One foreign observer, a long-time resident of Kandahar, said he had never heard so much gunfire in the city over such a prolonged period.
In two days of carnage, mobs have torched schools, shops, Internet cafes, many of which carry a copy of the Quran as a matter of course.
“Some crazy guy in Florida burns one Quran and here in Kandahar we burn hundreds,” said one disturbed Kandahar resident. “This is not the Islamic way.”
More than 20 people have now died in protests that have followed the “trial” and “execution” of Islam’s Holy Book in a small and poorly publicized ceremony in Florida on March 20.
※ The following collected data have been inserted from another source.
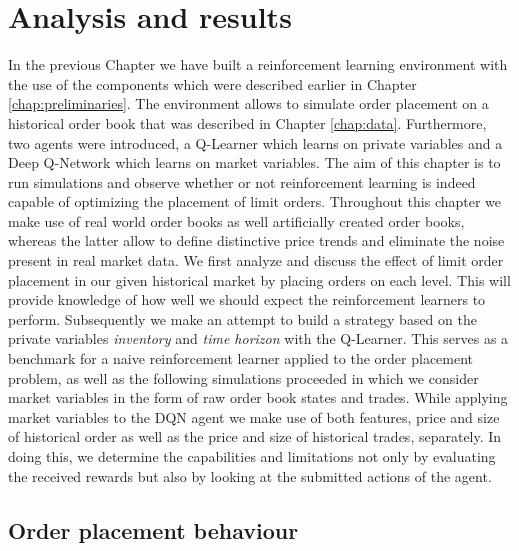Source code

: \chapter{Analysis and results}
\label{chap:analysis}

In the previous Chapter we have built a reinforcement learning environment with the use of the components which were described earlier in Chapter \ref{chap:preliminaries}.
The environment allows to simulate order placement on a historical order book that was described in Chapter \ref{chap:data}.
Furthermore, two agents were introduced, a Q-Learner which learns on private variables and a Deep Q-Network which learns on market variables.
The aim of this chapter is to run simulations and observe whether or not reinforcement learning is indeed capable of optimizing the placement of limit orders.
Throughout this chapter we make use of real world order books as well artificially created order books, whereas the latter allow to define distinctive price trends and eliminate the noise present in real market data.
We first analyze and discuss the effect of limit order placement in our given historical market by placing orders on each level.
This will provide knowledge of how well we should expect the reinforcement learners to perform.
Subsequently we make an attempt to build a strategy based on the private variables \textit{inventory} and \textit{time horizon} with the Q-Learner.
This serves as a benchmark for a naive reinforcement learner applied to the order placement problem, as well as the following simulations proceeded in which we consider market variables in the form of raw order book states and trades.
While applying market variables to the DQN agent we make use of both features, price and size of historical order as well as the price and size of historical trades, separately.
In doing this, we determine the capabilities and limitations not only by evaluating the received rewards but also by looking at the submitted actions of the agent.

\section{Order placement behaviour}

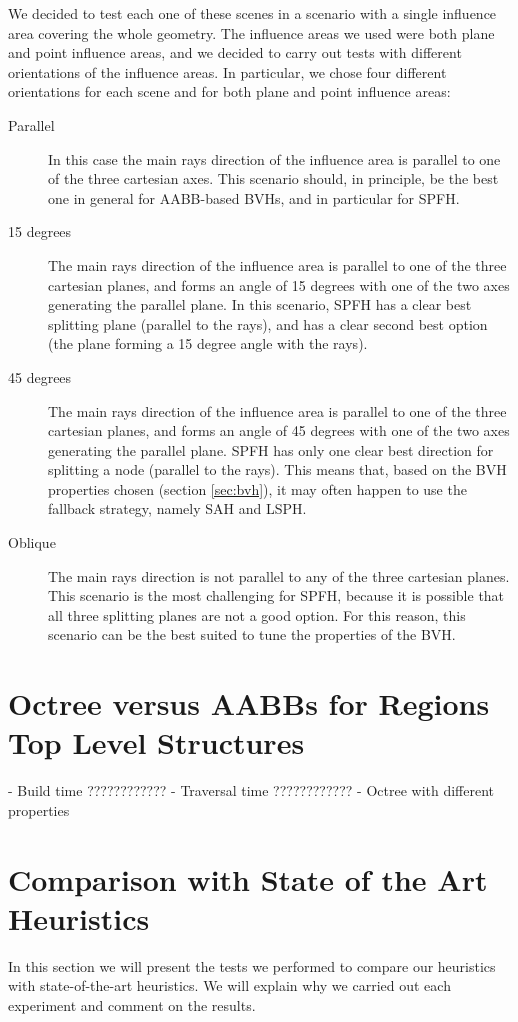 \documentclass{PoliMi_MasterThesis}
\begin{document}
We decided to test each one of these scenes in a scenario with a single influence area covering the whole geometry. The influence areas we used were both plane and point influence areas, and we decided to carry out tests with different orientations of the influence areas. In particular, we chose four different orientations for each scene and for both plane and point influence areas:
\begin{description}
	\item[Parallel] In this case the main rays direction of the influence area is parallel to one of the three cartesian axes. This scenario should, in principle, be the best one in general for AABB-based BVHs, and in particular for SPFH.
	\item[15 degrees] The main rays direction of the influence area is parallel to one of the three cartesian planes, and forms an angle of 15 degrees with one of the two axes generating the parallel plane. In this scenario, SPFH has a clear best splitting plane (parallel to the rays), and has a clear second best option (the plane forming a 15 degree angle with the rays).
	\item[45 degrees] The main rays direction of the influence area is parallel to one of the three cartesian planes, and forms an angle of 45 degrees with one of the two axes generating the parallel plane. SPFH has only one clear best direction for splitting a node (parallel to the rays). This means that, based on the BVH properties chosen (section \ref{sec:bvh}), it may often happen to use the fallback strategy, namely SAH and LSPH.
	\item[Oblique] The main rays direction is not parallel to any of the three cartesian planes. This scenario is the most challenging for SPFH, because it is possible that all three splitting planes are not a good option. For this reason, this scenario can be the best suited to tune the properties of the BVH.
\end{description}

\section{Octree versus AABBs for Regions Top Level Structures}
- Build time ????????????
- Traversal time ????????????
- Octree with different properties

\section{Comparison with State of the Art Heuristics}
In this section we will present the tests we performed to compare our heuristics with state-of-the-art heuristics. We will explain why we carried out each experiment and comment on the results.
\end{document}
Misguided religious fundamentalists are not unique to the United States, of course: the mullahs who whipped up the crowds in Mazar-e-Sharif last Friday are cast in the same mold. It is Afghanistan’s tragedy that circumstances allowed for the mindless riots that cost seven U.N. workers and five Afghans their lives. And it is Afghans, of course, who have paid the price in Kandahar and elsewhere.
“What sense does that make, killing ourselves to protest the act of some American?” grumbled one young Afghan.